İstanbul ve kentsel dönüşüm: Neoliberalizm kentleri dönüştürürken

İstanbul Büyükşehir Belediyesi, Başbakanlık Toplu Konut İdaresi (TOKİ) ile birlikte 1 milyonu aşkın binanın yıkılmasına, 3-4 milyon kişinin yer değiştirmesine, bu rakamın yaklaşık yarısının da İstanbul dışına sürülmesine yol açacak kapsamda bir planı hayata geçirmeye girişmiş durumda. Bu planın yasal ayağını oluşturacak olan “Dönüşüm Alanları Yasa Tasarısı” ise Meclis gündeminde. Söz konusu yasa tasarısıyla Silahlı Kuvvetler’in elindeki arazilerin dışında kalan tüm arazilere iktidarın ve hatta TOKİ’nin etkin şekilde müdahale etmesinin de yolu açılacak. 

Uzun bir zamandan beri İstanbul’un rantsal değeri yüksek noktalarına yönelik projelerle – ve özellikle 2010 Kültür Başkenti “seferberliği” kapsamında atılmaya çalışılan adımlarla – İstanbul’da sermayenin ihtiyaçlarına daha fazla alan açılması, bu eğilimin bir sonucu olarak emekçilerin de daha fazla kent periferilerine itilmesi gündemdeydi. 

Öte yandan 2008 yılından itibaren netlik kazanan ve kuvveden ile geçen planlar, “dönüşüm” planının ölçeğinin katlandığını, yalnızca çok gözde noktalarla yetinmeyip İstanbul’un tamamını kapsar hale geldiğini ve dahası süratli, etkin ve muhalefet kabul etmez bir anlayışın hedeflendiğini ortaya koydu. 

“Kentsel dönüşüm projesi” olarak adlandırılan planlar bütünü ile, sanayi üretimi İstanbul’un periferilerine ve hatta yabancı ülkelerdeki taşeron bölgelere kaydırılırken, sanayi kuruluşları ile emekçilerin öteden beri barındığı blok ve gecekondulardan kalan arsalara da büyük plazalar, lüks kompleksler, eğlence ve alışveriş merkezleri, turizm ve kültür endüstrisi yatırımları hız kazanmış durumda. 

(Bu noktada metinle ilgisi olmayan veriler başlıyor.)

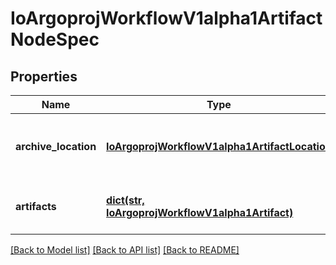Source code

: # IoArgoprojWorkflowV1alpha1ArtifactNodeSpec

## Properties
Name | Type | Description | Notes
------------ | ------------- | ------------- | -------------
**archive_location** | [**IoArgoprojWorkflowV1alpha1ArtifactLocation**](IoArgoprojWorkflowV1alpha1ArtifactLocation.md) | ArchiveLocation is the template-level Artifact location specification | [optional] 
**artifacts** | [**dict(str, IoArgoprojWorkflowV1alpha1Artifact)**](IoArgoprojWorkflowV1alpha1Artifact.md) | Artifacts maps artifact name to Artifact description | [optional] 

[[Back to Model list]](../README.md#documentation-for-models) [[Back to API list]](../README.md#documentation-for-api-endpoints) [[Back to README]](../README.md)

Her ne kadar kentsel dönüşüm ihtiyacı İstanbul’un dizginlenemez nüfusundan ve kilitlenmiş alt yapısından kaynaklı sorunların giderilmesi, “Avrupa Birliği yolunda kentlilik bilincinin” geliştirilmesi türünden 

argümanlara dayandırılmaktaysa da bu yatırımların, esas olarak sermayenin ve serbest piyasa ekonomisinin emrine amade olması hedeflenmekte. Böylece uluslararası sermaye kuruluşları, Güneydoğu Avrupa, Ortadoğu ve Kafkasya’yı “dönüşüme uğramış” İstanbul’da sağladıkları korunaklı ve istikrarlı merkez üslerinden kontrol edecek. İstanbul ise kendini uluslararası sermayeye eşsiz emlak olanakları, “zengin” hizmet, turizm ve kültür endüstrisi ürünleriyle sunacak. 

Neoliberalizmin Kentleri 

21. yüzyıl, dünya düzeyinde nüfusun ağırlıklı bir bölümünün artık kentlerde yaşamaya başladığı, kır ile kent arasındaki dengelerin köklü bir biçimde dönüşüme uğradığı kent ve barınma sorunlarının yeni birikim modelleri eşliğinde merkezi bir önem kazandığı yeni bir evreyi temsil etmekte. Yalnızca Türkiye örneği bile başlı başına bir gösterge. 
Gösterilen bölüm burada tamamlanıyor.